Sans faire d’angélisme, une stratégie nouvelle commande que ce soit les pays sahéliens qui décident des projets, de leur nature, des bénéficiaires, et qu’ils soient aidés résolument, sans ambiguïté et sans arrière-pensée, ce qui n’exclut pas une forme de conditionnalité de l’aide accordée.
 
Au total, nous n’avons plus le choix aujourd’hui pour sortir du piège sahélien. Repensons notre présence, l’image qu’elle projette, comprenons la perception que peut en avoir l’homme du Sahel et tirons-en les conclusions. Sans déserter, acceptons de laisser la première place aux acteurs locaux et soutenons-les dans une posture d’accompagnement. Volonté et compétence existent chez nos partenaires, prêts à jouer leur rôle pour peu qu’ils trouvent pour s’exprimer un cadre d’action totalement redéfini et des alliés décidés.
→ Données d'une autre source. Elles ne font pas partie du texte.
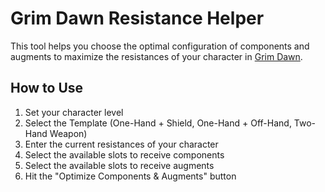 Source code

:# Grim Dawn Resistance Helper
This tool helps you choose the optimal configuration of components and augments to maximize the resistances of your character in [Grim Dawn](https://www.grimdawn.com/).

## How to Use
1. Set your character level
2. Select the Template (One-Hand + Shield, One-Hand + Off-Hand, Two-Hand Weapon)
3. Enter the current resistances of your character
4. Select the available slots to receive components
5. Select the available slots to receive augments
6. Hit the "Optimize Components & Augments" button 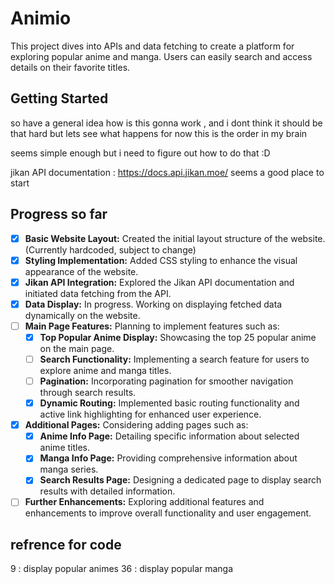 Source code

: # Animio
This project dives into APIs and data fetching to create a platform for exploring popular anime and manga. Users can easily search and access details on their favorite titles.

## Getting Started 
so have a general idea how is this gonna work , and i dont think it should be that hard but lets see what happens for now this is the order in my brain 

seems simple enough but i need to figure out how to do that :D

jikan API documentation : https://docs.api.jikan.moe/  seems a good place to start


## Progress so far

- [x] **Basic Website Layout:** Created the initial layout structure of the website. (Currently hardcoded, subject to change)
- [x] **Styling Implementation:** Added CSS styling to enhance the visual appearance of the website.
- [x] **Jikan API Integration:** Explored the Jikan API documentation and initiated data fetching from the API.
- [x] **Data Display:** In progress. Working on displaying fetched data dynamically on the website.
- [ ] **Main Page Features:** Planning to implement features such as:
  - [x] **Top Popular Anime Display:** Showcasing the top 25 popular anime on the main page.
  - [ ] **Search Functionality:** Implementing a search feature for users to explore anime and manga titles.
  - [ ] **Pagination:** Incorporating pagination for smoother navigation through search results.
  - [x] **Dynamic Routing:** Implemented basic routing functionality and active link highlighting for enhanced user experience.
- [x] **Additional Pages:** Considering adding pages such as:
  - [x] **Anime Info Page:** Detailing specific information about selected anime titles.
  - [x] **Manga Info Page:** Providing comprehensive information about manga series.
  - [x] **Search Results Page:** Designing a dedicated page to display search results with detailed information.
- [ ] **Further Enhancements:** Exploring additional features and enhancements to improve overall functionality and user engagement.

## refrence for code
9 : display popular animes
36 : display popular manga

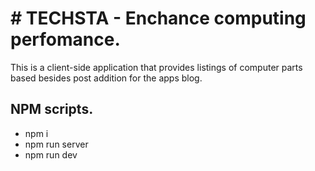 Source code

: # # TECHSTA - Enchance computing perfomance.

This is a client-side application that provides listings of computer parts based besides post addition for the apps blog.

## NPM scripts.

- npm i
- npm run server
- npm run dev
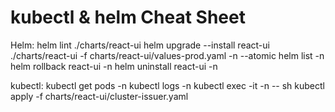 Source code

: # kubectl & helm Cheat Sheet

Helm:
  helm lint ./charts/react-ui
  helm upgrade --install react-ui ./charts/react-ui -f charts/react-ui/values-prod.yaml -n <namespace> --atomic
  helm list -n <namespace>
  helm rollback react-ui <revision> -n <namespace>
  helm uninstall react-ui -n <namespace>

kubectl:
  kubectl get pods -n <ns>
  kubectl logs <pod> -n <ns>
  kubectl exec -it <pod> -n <ns> -- sh
  kubectl apply -f charts/react-ui/cluster-issuer.yaml
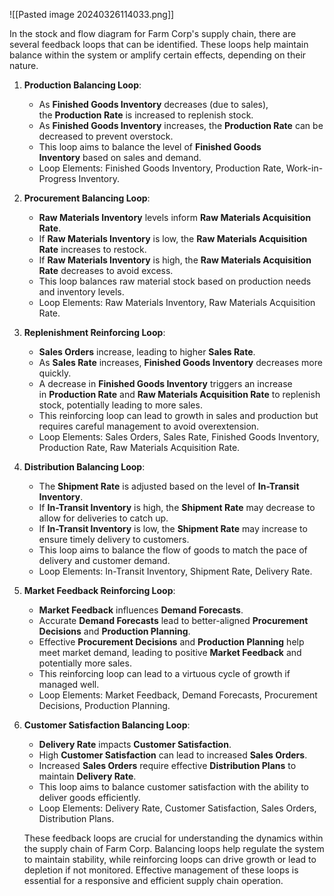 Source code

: ![[Pasted image 20240326114033.png]]

In the stock and flow diagram for Farm Corp's supply chain, there are several feedback loops that can be identified. These loops help maintain balance within the system or amplify certain effects, depending on their nature.

1. **Production Balancing Loop**:
    
    - As **Finished Goods Inventory** decreases (due to sales), the **Production Rate** is increased to replenish stock.
    - As **Finished Goods Inventory** increases, the **Production Rate** can be decreased to prevent overstock.
    - This loop aims to balance the level of **Finished Goods Inventory** based on sales and demand.
    - Loop Elements: Finished Goods Inventory, Production Rate, Work-in-Progress Inventory.
2. **Procurement Balancing Loop**:
    
    - **Raw Materials Inventory** levels inform **Raw Materials Acquisition Rate**.
    - If **Raw Materials Inventory** is low, the **Raw Materials Acquisition Rate** increases to restock.
    - If **Raw Materials Inventory** is high, the **Raw Materials Acquisition Rate** decreases to avoid excess.
    - This loop balances raw material stock based on production needs and inventory levels.
    - Loop Elements: Raw Materials Inventory, Raw Materials Acquisition Rate.
3. **Replenishment Reinforcing Loop**:
    
    - **Sales Orders** increase, leading to higher **Sales Rate**.
    - As **Sales Rate** increases, **Finished Goods Inventory** decreases more quickly.
    - A decrease in **Finished Goods Inventory** triggers an increase in **Production Rate** and **Raw Materials Acquisition Rate** to replenish stock, potentially leading to more sales.
    - This reinforcing loop can lead to growth in sales and production but requires careful management to avoid overextension.
    - Loop Elements: Sales Orders, Sales Rate, Finished Goods Inventory, Production Rate, Raw Materials Acquisition Rate.
4. **Distribution Balancing Loop**:
    
    - The **Shipment Rate** is adjusted based on the level of **In-Transit Inventory**.
    - If **In-Transit Inventory** is high, the **Shipment Rate** may decrease to allow for deliveries to catch up.
    - If **In-Transit Inventory** is low, the **Shipment Rate** may increase to ensure timely delivery to customers.
    - This loop aims to balance the flow of goods to match the pace of delivery and customer demand.
    - Loop Elements: In-Transit Inventory, Shipment Rate, Delivery Rate.
5. **Market Feedback Reinforcing Loop**:
    
    - **Market Feedback** influences **Demand Forecasts**.
    - Accurate **Demand Forecasts** lead to better-aligned **Procurement Decisions** and **Production Planning**.
    - Effective **Procurement Decisions** and **Production Planning** help meet market demand, leading to positive **Market Feedback** and potentially more sales.
    - This reinforcing loop can lead to a virtuous cycle of growth if managed well.
    - Loop Elements: Market Feedback, Demand Forecasts, Procurement Decisions, Production Planning.
6. **Customer Satisfaction Balancing Loop**:
    
    - **Delivery Rate** impacts **Customer Satisfaction**.
    - High **Customer Satisfaction** can lead to increased **Sales Orders**.
    - Increased **Sales Orders** require effective **Distribution Plans** to maintain **Delivery Rate**.
    - This loop aims to balance customer satisfaction with the ability to deliver goods efficiently.
    - Loop Elements: Delivery Rate, Customer Satisfaction, Sales Orders, Distribution Plans.

	These feedback loops are crucial for understanding the dynamics within the supply chain of Farm Corp. Balancing loops help regulate the system to maintain stability, while reinforcing loops can drive growth or lead to depletion if not monitored. Effective management of these loops is essential for a responsive and efficient supply chain operation. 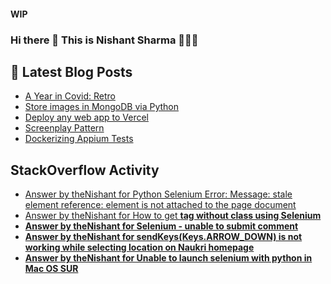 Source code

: #### WIP
### Hi there 👋  This is Nishant Sharma 🧑🏼‍🎤

## 📕 Latest Blog Posts
<!-- BLOG-POST-LIST:START -->
- [A Year in Covid: Retro](https://thenishant3.medium.com/a-year-in-covid-retro-632bf6cdf1c7?source=rss-97b0bdcd7e66------2)
- [Store images in MongoDB via Python](https://dev.to/thenishant/store-images-in-mongodb-via-python-2g73)
- [Deploy any web app to Vercel](https://dev.to/thenishant/deploy-any-web-app-to-vercel-1ka8)
- [Screenplay Pattern](https://medium.com/testvagrant/screenplay-pattern-3490c7f0c23c?source=rss-97b0bdcd7e66------2)
- [Dockerizing Appium Tests](https://medium.com/testvagrant/dockerizing-appium-tests-c9696809afec?source=rss-97b0bdcd7e66------2)
<!-- BLOG-POST-LIST:END -->


## StackOverflow Activity
<!-- STACKOVERFLOW:START -->
- [Answer by theNishant for Python Selenium Error: Message: stale element reference: element is not attached to the page document](https://stackoverflow.com/questions/68135798/python-selenium-error-message-stale-element-reference-element-is-not-attached/68136470#68136470)
- [Answer by theNishant for How to get <b> tag without class using Selenium](https://stackoverflow.com/questions/68115290/how-to-get-b-tag-without-class-using-selenium/68115519#68115519)
- [Answer by theNishant for Selenium - unable to submit comment](https://stackoverflow.com/questions/67662651/selenium-unable-to-submit-comment/67667371#67667371)
- [Answer by theNishant for sendKeys(Keys.ARROW_DOWN) is not working while selecting location on Naukri homepage](https://stackoverflow.com/questions/66981705/sendkeyskeys-arrow-down-is-not-working-while-selecting-location-on-naukri-home/66999916#66999916)
- [Answer by theNishant for Unable to launch selenium with python in Mac OS SUR](https://stackoverflow.com/questions/66405858/unable-to-launch-selenium-with-python-in-mac-os-sur/66406829#66406829)
<!-- STACKOVERFLOW:END -->
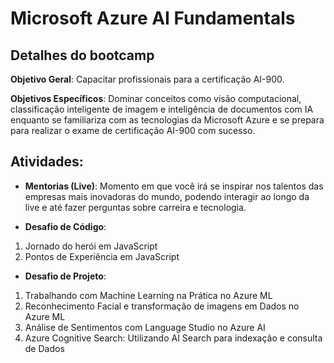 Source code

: # Microsoft Azure AI Fundamentals

## Detalhes do bootcamp

**Objetivo Geral**: Capacitar profissionais para a certificação AI-900. 

**Objetivos Específicos**: Dominar conceitos como visão computacional, classificação inteligente de imagem e inteligência de documentos com IA enquanto se familiariza com as tecnologias da Microsoft Azure e se prepara para realizar o exame de certificação AI-900 com sucesso.


## Atividades:

* **Mentorias (Live)**: Momento em que você irá se inspirar nos talentos das empresas mais inovadoras do mundo, podendo interagir ao longo da live e até fazer perguntas sobre carreira e tecnologia.

* **Desafio de Código**: 
1. Jornado do herói em JavaScript
2. Pontos de Experiência em JavaScript

* **Desafio de Projeto**: 
1. Trabalhando com Machine Learning na Prática no Azure ML
2. Reconhecimento Facial e transformação de imagens em Dados no Azure ML
3. Análise de Sentimentos com Language Studio no Azure AI
4. Azure Cognitive Search: Utilizando AI Search para indexação e consulta de Dados



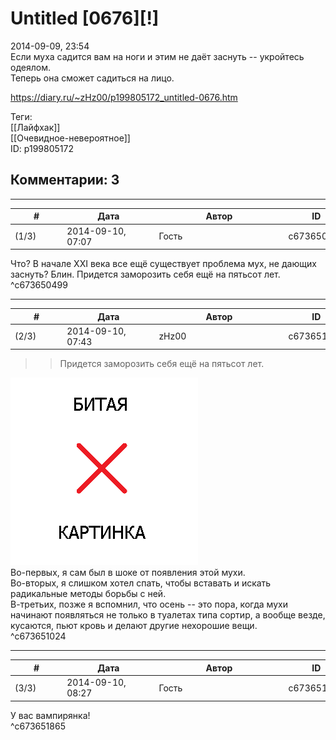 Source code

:Untitled [0676][!]
==================

  
2014-09-09, 23:54  
 Если муха садится вам на ноги и этим не даёт заснуть -- укройтесь одеялом.   
  Теперь она сможет садиться на лицо.    
  
<https://diary.ru/~zHz00/p199805172_untitled-0676.htm>  
  
Теги:  
[[Лайфхак]]  
[[Очевидное-невероятное]]  
ID: p199805172  


Комментарии: 3
--------------

  


---



|         #         |              Дата              |                     Автор                     |           ID           |
| --- | --- | --- | --- |
| (1/3) | 2014-09-10, 07:07 | Гость | c673650499 |

  
 Что? В начале XXI века все ещё существует проблема мух, не дающих заснуть? Блин. Придется заморозить себя ещё на пятьсот лет.   
 ^c673650499

---



|         #         |              Дата              |                     Автор                     |           ID           |
| --- | --- | --- | --- |
| (2/3) | 2014-09-10, 07:43 | zHz00 | c673651024 |

  
 >>Придется заморозить себя ещё на пятьсот лет.   
   
   [![](pics/59a9121450f4t.jpg)](http://radikal.ru/fp/3438d5fefb5c41ef8f1d23385576d180)     
 Во-первых, я сам был в шоке от появления этой мухи.   
 Во-вторых, я слишком хотел спать, чтобы вставать и искать радикальные методы борьбы с ней.   
 В-третьих, позже я вспомнил, что осень -- это пора, когда мухи начинают появляться не только в туалетах типа сортир, а вообще везде, кусаются, пьют кровь и делают другие нехорошие вещи.   
 ^c673651024

---



|         #         |              Дата              |                     Автор                     |           ID           |
| --- | --- | --- | --- |
| (3/3) | 2014-09-10, 08:27 | Гость | c673651865 |

  
 У вас вампирянка!   
 ^c673651865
Ainsi, agissant tout aussi activement mais en deuxième rideau, nous éviterons d’avoir à quitter le théâtre précipitamment et dans la honte, sur pression populaire. Cela passe par une complète remise en question, en profondeur et dans la durée. Ne perdons pas de temps, c’est urgent.
 
Bruno Clément-Bollée (Ancien directeur de la coopération de sécurité et de défense au ministère des affaires étrangères)
 
Bruno Clément-Bollée est général de corps d’armée (2S), ancien commandant des Forces françaises dans la zone sud del’océan Indien (2005-2007), ancien commandant de la force Licorne en Côte d’Ivoire (2007-2008), ancien directeur de la coopération de sécurité et de défense au ministère des affaires étrangères (2010-2013). Comme conseiller à la présidence de la République ivoirienne (2013-2016), il a ensuite œuvré au programme de désarmement, démobilisation et réinsertion (DDR) des ex-combattants dans ce pays. Il a, depuis, monté une société de conseil aux Etats africains en gestion de sortie de crise et renforcement de la stabilité.